Some months later I visited the village and found labourers working on digging the well–with Chandari Bua one of them, Her devotion and hard work inspired others. Someone remarked: “Chandari Bua, your well has yielded very sweet water, but you will not live long to drink it,” to which she replied: “What is mine in this well? I earned the money from the people and have spent it for the people. Besides, I drank water from others’ well all my life and am now trying to repay the debt. It is my wish that when I die, water from this well, instead of the holy Ganga, should be put into my mouth.”

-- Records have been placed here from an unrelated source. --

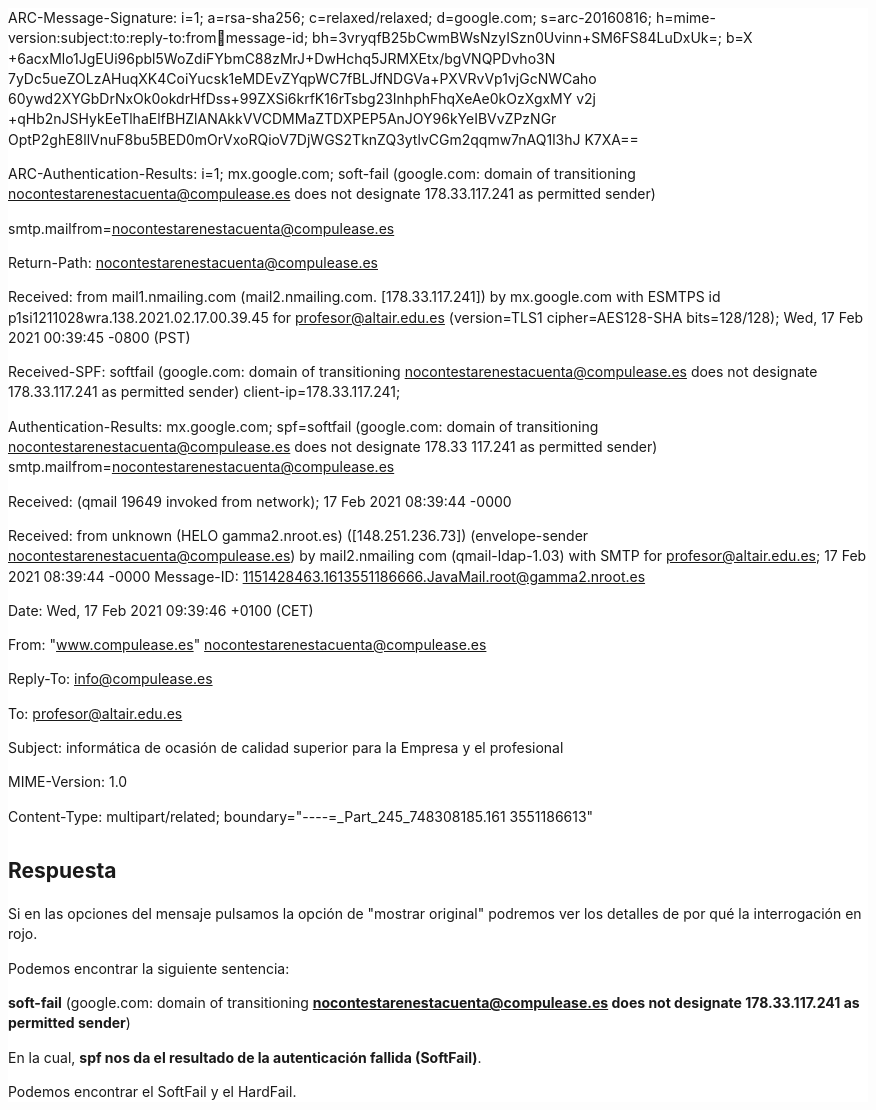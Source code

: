 ARC-Message-Signature: i=1; a=rsa-sha256; c=relaxed/relaxed; d=google.com; s=arc-20160816; h=mime-version:subject:to:reply-to:from:date:message-id; bh=3vryqfB25bCwmBWsNzyISzn0Uvinn+SM6FS84LuDxUk=; b=X +6acxMlo1JgEUi96pbl5WoZdiFYbmC88zMrJ+DwHchq5JRMXEtx/bgVNQPDvho3N 7yDc5ueZOLzAHuqXK4CoiYucsk1eMDEvZYqpWC7fBLJfNDGVa+PXVRvVp1vjGcNWCaho 60ywd2XYGbDrNxOk0okdrHfDss+99ZXSi6krfK16rTsbg23InhphFhqXeAe0kOzXgxMY v2j +qHb2nJSHykEeTlhaElfBHZlANAkkVVCDMMaZTDXPEP5AnJOY96kYeIBVvZPzNGr OptP2ghE8llVnuF8bu5BED0mOrVxoRQioV7DjWGS2TknZQ3ytlvCGm2qqmw7nAQ1l3hJ K7XA==

ARC-Authentication-Results: i=1; mx.google.com; soft-fail (google.com: domain of transitioning nocontestarenestacuenta@compulease.es does not designate 178.33.117.241 as permitted sender)

smtp.mailfrom=nocontestarenestacuenta@compulease.es

Return-Path: <nocontestarenestacuenta@compulease.es>

Received: from mail1.nmailing.com (mail2.nmailing.com. [178.33.117.241]) by mx.google.com with ESMTPS id p1si1211028wra.138.2021.02.17.00.39.45 for <profesor@altair.edu.es> (version=TLS1 cipher=AES128-SHA bits=128/128); Wed, 17 Feb 2021 00:39:45 -0800 (PST)

Received-SPF: softfail (google.com: domain of transitioning nocontestarenestacuenta@compulease.es does not designate 178.33.117.241 as permitted sender) client-ip=178.33.117.241;

Authentication-Results: mx.google.com; spf=softfail (google.com: domain of transitioning nocontestarenestacuenta@compulease.es does not designate 178.33 117.241 as permitted sender) smtp.mailfrom=nocontestarenestacuenta@compulease.es

Received: (qmail 19649 invoked from network); 17 Feb 2021 08:39:44
-0000

Received: from unknown (HELO gamma2.nroot.es) ([148.251.236.73]) (envelope-sender <nocontestarenestacuenta@compulease.es>) by mail2.nmailing com (qmail-ldap-1.03) with SMTP for <profesor@altair.edu.es>; 17 Feb 2021 08:39:44 -0000 Message-ID: <1151428463.1613551186666.JavaMail.root@gamma2.nroot.es>

Date: Wed, 17 Feb 2021 09:39:46 +0100 (CET)

From: "www.compulease.es" <nocontestarenestacuenta@compulease.es>

Reply-To: info@compulease.es

To: profesor@altair.edu.es

Subject: informática de ocasión de calidad superior para la Empresa y el profesional

MIME-Version: 1.0

Content-Type: multipart/related; boundary="----=_Part_245_748308185.161 3551186613"

## Respuesta

Si en las opciones del mensaje pulsamos la opción de "mostrar original" podremos ver los detalles de por qué la interrogación en rojo.

Podemos encontrar la siguiente sentencia:

**soft-fail** (google.com: domain of transitioning **nocontestarenestacuenta@compulease.es does not designate 178.33.117.241 as permitted sender**)

En la cual, **spf nos da el resultado de la autenticación fallida (SoftFail)**.

Podemos encontrar el SoftFail y el HardFail.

The well was completed but Chandari Bua was by then exhausted. She fell ill, and the day the ceremonial “puja” for the completion of the well was performed she was only semi-conscious. A large number of people from nearby villages had collected and prayers and kirtan went on till very late. Then, before the eyes of the assembled people, Chandari Bua died.

The village has now blossomed into a township and there are several wells in it, but water from Chandari Bua’s well is the sweetest.